§ Task objective: Lines in the listing below that contain the string "fits" are to be found and copied.

§ Data shown:
------------------------------------------------------------------------

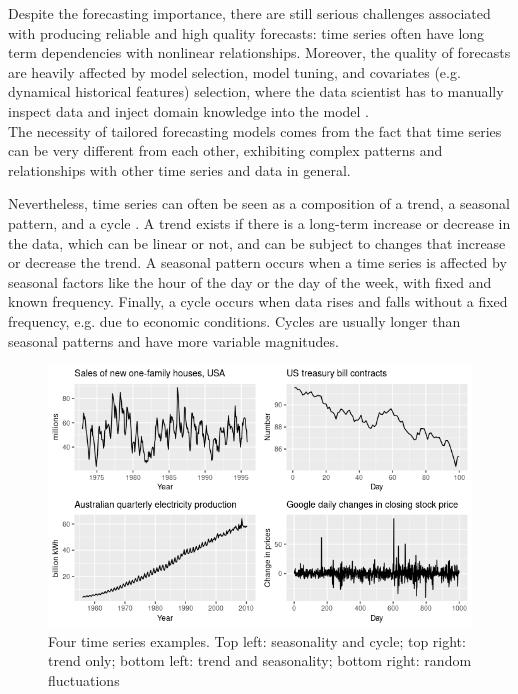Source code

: \documentclass[a4paper, 12pt]{article} %
\begin{document}
	Despite the forecasting importance, there are still serious challenges associated with producing reliable and high quality forecasts: time series often have long term dependencies with nonlinear relationships.  Moreover, the quality of forecasts are heavily affected by model selection, model tuning, and covariates (e.g. dynamical historical features) selection, where the data scientist has to manually inspect data and inject domain knowledge into the model \cite{DeepLearningForecastingSurvey, FacebookProphet}.\\
	The necessity of tailored forecasting models comes from the fact that time series can be very different from each other, exhibiting complex patterns and relationships with other time series and data in general. 
	
	Nevertheless, time series can often be seen as a composition of a trend, a seasonal pattern, and a cycle \cite{ForecastingHyndmanAthanasopoulos}.
	A trend exists if there is a long-term increase or decrease in the data, which can be linear or not, and can be subject to changes that increase or decrease the trend.
	A seasonal pattern occurs when a time series is affected by seasonal factors like the hour of the day or the day of the week, with fixed and known frequency.
	Finally, a cycle occurs when data rises and falls without a fixed frequency, e.g. due to economic conditions.  Cycles are usually longer than seasonal patterns and have more variable magnitudes.
	
	\begin{figure}
	\includegraphics[width=\linewidth]{img/sota_ts_components.png}
	\caption{Four time series examples. Top left: seasonality and cycle; top right: trend only; bottom left: trend and seasonality; bottom right: random fluctuations}
	\end{figure}
	
\end{document}
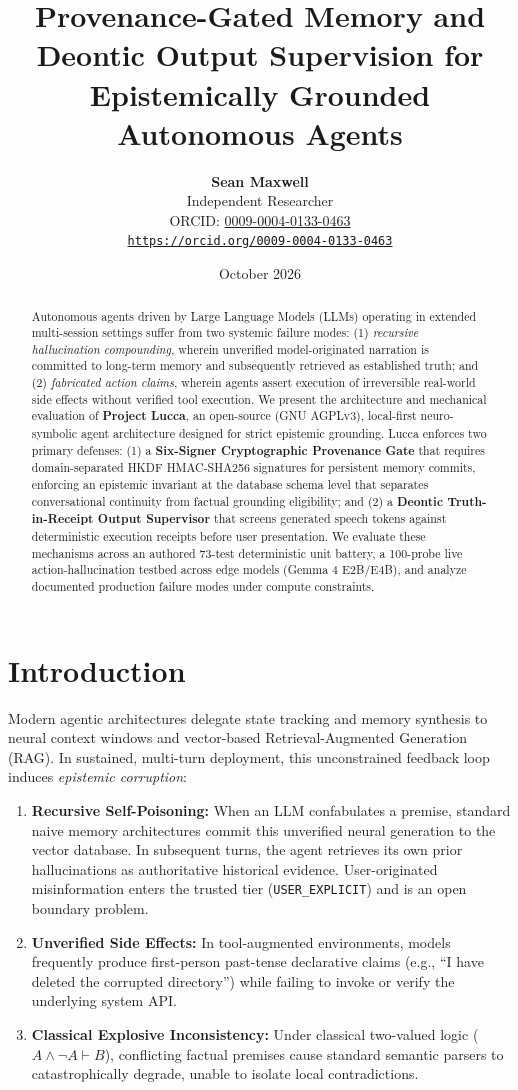 \documentclass[10pt,twocolumn]{article}
\title{\textbf{Provenance-Gated Memory and Deontic Output Supervision for Epistemically Grounded Autonomous Agents}}
\author{
  \textbf{Sean Maxwell} \\
  Independent Researcher \\
  ORCID: \href{https://orcid.org/0009-0004-0133-0463}{0009-0004-0133-0463} \\
  \texttt{\url{https://orcid.org/0009-0004-0133-0463}}
}
\date{October 2026}
\begin{document}
\maketitle

\begin{abstract}
Autonomous agents driven by Large Language Models (LLMs) operating in extended multi-session settings suffer from two systemic failure modes: (1) \textit{recursive hallucination compounding}, wherein unverified model-originated narration is committed to long-term memory and subsequently retrieved as established truth; and (2) \textit{fabricated action claims}, wherein agents assert execution of irreversible real-world side effects without verified tool execution. We present the architecture and mechanical evaluation of \textbf{Project Lucca}, an open-source (GNU AGPLv3), local-first neuro-symbolic agent architecture designed for strict epistemic grounding. Lucca enforces two primary defenses: (1) a \textbf{Six-Signer Cryptographic Provenance Gate} that requires domain-separated HKDF HMAC-SHA256 signatures for persistent memory commits, enforcing an epistemic invariant at the database schema level that separates conversational continuity from factual grounding eligibility; and (2) a \textbf{Deontic Truth-in-Receipt Output Supervisor} that screens generated speech tokens against deterministic execution receipts before user presentation. We evaluate these mechanisms across an authored 73-test deterministic unit battery, a 100-probe live action-hallucination testbed across edge models (Gemma 4 E2B/E4B), and analyze documented production failure modes under compute constraints.
\end{abstract}

\section{Introduction}
Modern agentic architectures delegate state tracking and memory synthesis to neural context windows and vector-based Retrieval-Augmented Generation (RAG). In sustained, multi-turn deployment, this unconstrained feedback loop induces \textit{epistemic corruption}:
\begin{enumerate}
    \item \textbf{Recursive Self-Poisoning:} When an LLM confabulates a premise, standard naive memory architectures commit this unverified neural generation to the vector database. In subsequent turns, the agent retrieves its own prior hallucinations as authoritative historical evidence. User-originated misinformation enters the trusted tier (\texttt{USER\_EXPLICIT}) and is an open boundary problem.
    \item \textbf{Unverified Side Effects:} In tool-augmented environments, models frequently produce first-person past-tense declarative claims (e.g., ``I have deleted the corrupted directory'') while failing to invoke or verify the underlying system API.
    \item \textbf{Classical Explosive Inconsistency:} Under classical two-valued logic ($A \land \neg A \vdash B$), conflicting factual premises cause standard semantic parsers to catastrophically degrade, unable to isolate local contradictions.
\end{enumerate}
\end{document}
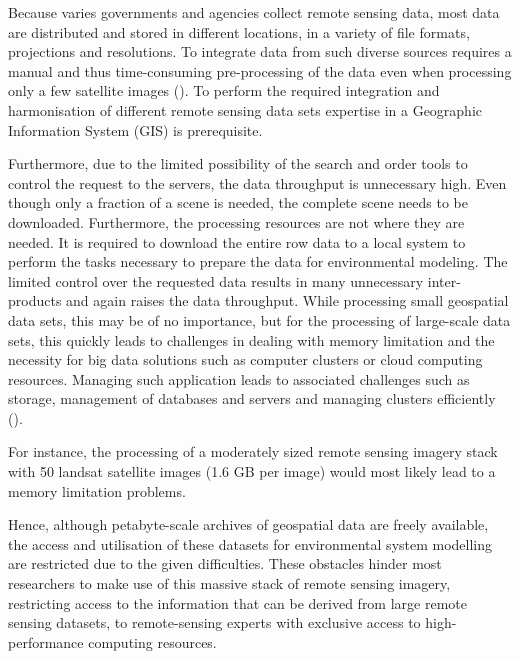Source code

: Because varies governments and agencies collect remote sensing data, most data are distributed and stored in different locations, in a variety of file formats, projections and resolutions. To integrate data from such diverse sources requires a manual and thus time-consuming pre-processing of the data even when processing only a few satellite images (\cite{schell2000geodata}). To perform the required integration and harmonisation of different remote sensing data sets expertise in a Geographic Information System (GIS) is prerequisite.

Furthermore, due to the limited possibility of the search and order tools to control the request to the servers, the data throughput is unnecessary high. Even though only a fraction of a scene is needed, the complete scene needs to be downloaded. Furthermore, the processing resources are not where they are needed. It is required to download the entire row data to a local system to perform the tasks necessary to prepare the data for environmental modeling. The limited control over the requested data results in many unnecessary inter-products and again raises the data throughput. While processing small geospatial data sets, this may be of no importance, but for the processing of large-scale data sets, this quickly leads to challenges in dealing with memory limitation and the necessity for big data solutions such as computer clusters or cloud computing resources.
Managing such application leads to associated challenges such as storage, management of databases and servers and managing clusters efficiently (\cite{gorelick2017google}). 

For instance, the processing of a moderately sized remote sensing imagery stack with 50 landsat satellite images (1.6 GB per image) would most likely lead to a memory limitation problems.

Hence, although petabyte-scale archives of geospatial data are freely available, the access and utilisation of these datasets for environmental system modelling are restricted due to the given difficulties. 
These obstacles hinder most researchers to make use of this massive stack of remote sensing imagery, restricting access to the information that can be derived from large remote sensing datasets, to remote-sensing experts with exclusive access to high-performance computing resources.



\subsection{}


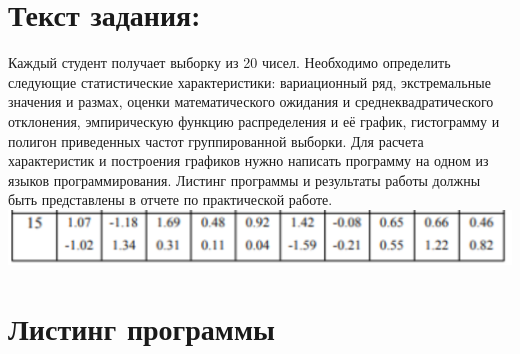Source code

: \documentclass[12pt,one column]{article}
\begin{document}

\newpage
\tableofcontents
\newpage
\section{Текст задания:}
Каждый студент получает выборку из 20 чисел. Необходимо определить следующие статистические характеристики: вариационный ряд, экстремальные значения и размах, оценки математического ожидания и среднеквадратического отклонения, эмпирическую функцию распределения и её график, гистограмму и полигон приведенных частот группированной выборки. Для расчета характеристик и построения графиков нужно написать программу на одном из языков программирования. Листинг программы и результаты работы должны быть представлены в отчете по практической работе.\\
\includegraphics[width=\textwidth]{img/task.png}
\section{Листинг программы}

\end{document}
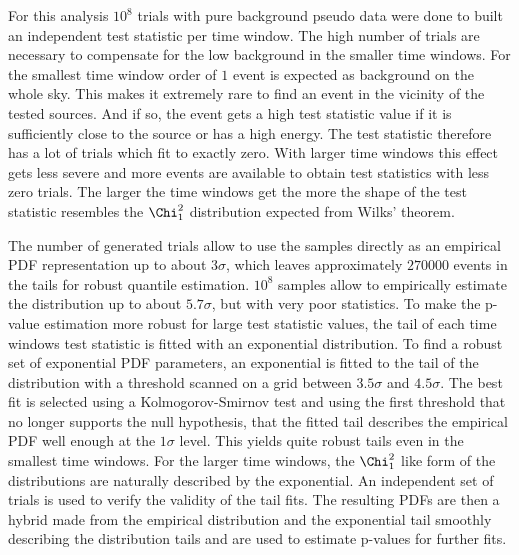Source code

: For this analysis $10^8$ trials with pure background pseudo data were done to built an independent test statistic per time window.
The high number of trials are necessary to compensate for the low background in the smaller time windows.
For the smallest time window order of $1$ event is expected as background on the whole sky.
This makes it extremely rare to find an event in the vicinity of the tested sources.
And if so, the event gets a high test statistic value if it is sufficiently close to the source or has a high energy.
The test statistic therefore has a lot of trials which fit to exactly zero.
With larger time windows this effect gets less severe and more events are available to obtain test statistics with less zero trials.
The larger the time windows get the more the shape of the test statistic resembles the $\Chi^2_1$ distribution expected from Wilks' theorem.

The number of generated trials allow to use the samples directly as an empirical PDF representation up to about $3\sigma$, which leaves approximately $\num{270000}$ events in the tails for robust quantile estimation.
$10^8$ samples allow to empirically estimate the distribution up to about $5.7\sigma$, but with very poor statistics.
To make the p-value estimation more robust for large test statistic values, the tail of each time windows test statistic is fitted with an exponential distribution.
To find a robust set of exponential PDF parameters, an exponential is fitted to the tail of the distribution with a threshold scanned on a grid between $3.5\sigma$ and $4.5\sigma$.
The best fit is selected using a Kolmogorov-Smirnov test  and using the first threshold that no longer supports the null hypothesis, that the fitted tail describes the empirical PDF well enough at the $1\sigma$ level.
This yields quite robust tails even in the smallest time windows.
For the larger time windows, the $\Chi^2_1$ like form of the distributions are naturally described by the exponential.
An independent set of trials is used to verify the validity of the tail fits.
The resulting PDFs are then a hybrid made from the empirical distribution and the exponential tail smoothly describing the distribution tails and are used to estimate p-values for further fits.

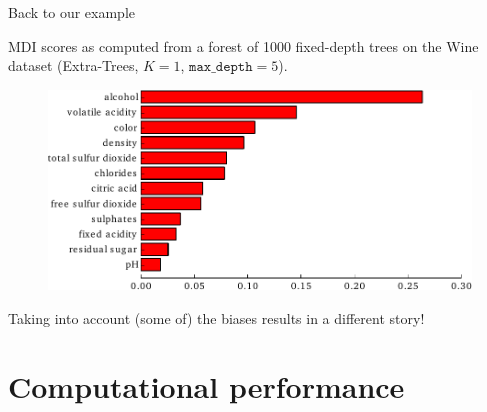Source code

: \documentclass{beamer}
\begin{document}
\begin{frame}{Back to our example}

MDI scores as computed from a forest of 1000 fixed-depth trees on the  Wine
dataset (Extra-Trees, $K=1$, $\texttt{max\_depth}=5$).

\begin{figure}
    \includegraphics[scale=0.7]{./figures/imp-wine2.pdf}
\end{figure}

\begin{center}
Taking into account (some of) the biases results in a different story!
\end{center}

\end{frame}



\section{Computational performance}
\end{document}
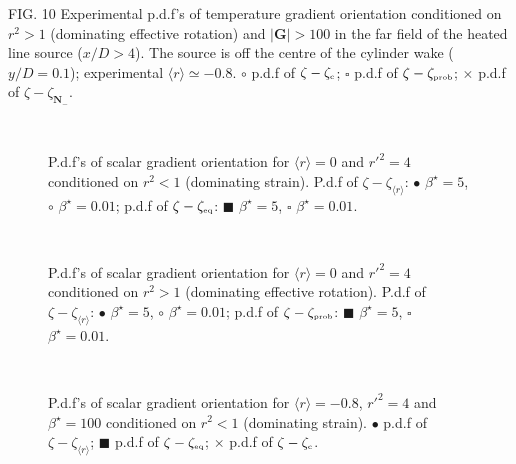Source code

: \documentclass[doublespacing]{elsart}
\begin{document}
\bigskip

\noindent
FIG. 10
Experimental
p.d.f's of temperature gradient orientation
conditioned on $ r^2 > 1 $ (dominating effective rotation)
and $ |\bm{G}| > 100 $ in the far field of
the heated line source ($ x/D > 4 $).
The
source is off the centre of the cylinder wake
($ y/D = 0.1 $);
experimental $ \langle r \rangle \simeq -0.8 $.
$ \circ $ p.d.f of $ \zeta - \zeta_{\mbox{\tiny c}} $;
$ \square $ p.d.f of $ \zeta - \zeta_{\mbox{\tiny prob}} $;
$ \times $ p.d.f of $ \zeta - \zeta_{\bm{N}_-} $. 

\newpage

\begin{figure}[htpb]
\begin{center}
\\
\caption{\label{fig1}
P.d.f's of scalar gradient orientation for
$ \langle r \rangle = 0 $ and $ r'^2 = 4 $
conditioned on $ r^2 < 1 $
(dominating strain).
P.d.f of $ \zeta - \zeta_{\langle r \rangle}$:
$ \bullet $
$ \beta^{\star} = 5 $,
$ \circ $
$ \beta^{\star} = 0.01 $;
p.d.f of $ \zeta - \zeta_{\mbox{\tiny eq}}$:
$ \blacksquare $
$ \beta^{\star} = 5 $,
$ \square $
$ \beta^{\star} = 0.01 $.}
\end{center}
\end{figure}

\newpage

\begin{figure}[htpb]
\begin{center}
\\
\caption{\label{fig2}
P.d.f's of scalar gradient orientation for
$ \langle r \rangle = 0 $ and $ r'^2 = 4 $
conditioned on $ r^2 > 1 $
(dominating effective rotation).
P.d.f of $ \zeta - \zeta_{\langle r \rangle}$:
$ \bullet $
$ \beta^{\star} = 5 $,
$ \circ $
$ \beta^{\star} = 0.01 $;
p.d.f of $ \zeta - \zeta_{\mbox{\tiny prob}}$:
$ \blacksquare $
$ \beta^{\star} = 5 $,
$ \square $
$ \beta^{\star} = 0.01 $.}
\end{center}
\end{figure}

\newpage

\begin{figure}[htpb]
\begin{center}
\\
\caption{\label{fig3}
P.d.f's of scalar gradient orientation for
$ \langle r \rangle = -0.8 $, $ r'^2 = 4 $
and $ \beta^{\star} = 100 $
conditioned on $ r^2 < 1 $ (dominating strain).
$ \bullet $ p.d.f of $ \zeta - \zeta_{\langle r \rangle} $;
$ \blacksquare $ p.d.f of $ \zeta - \zeta_{\mbox{\tiny eq}} $;
$ \times $ p.d.f of $ \zeta - \zeta_{\mbox{\tiny c}} $.}
\end{center}
\end{figure}
\end{document}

------------------------------------------------------------------------

§ Written answer:
An independent set of trials is used to verify the validity of the tail fits.
The resulting PDFs are then a hybrid made from the empirical distribution and the exponential tail smoothly describing the distribution tails and are used to estimate p-values for further fits.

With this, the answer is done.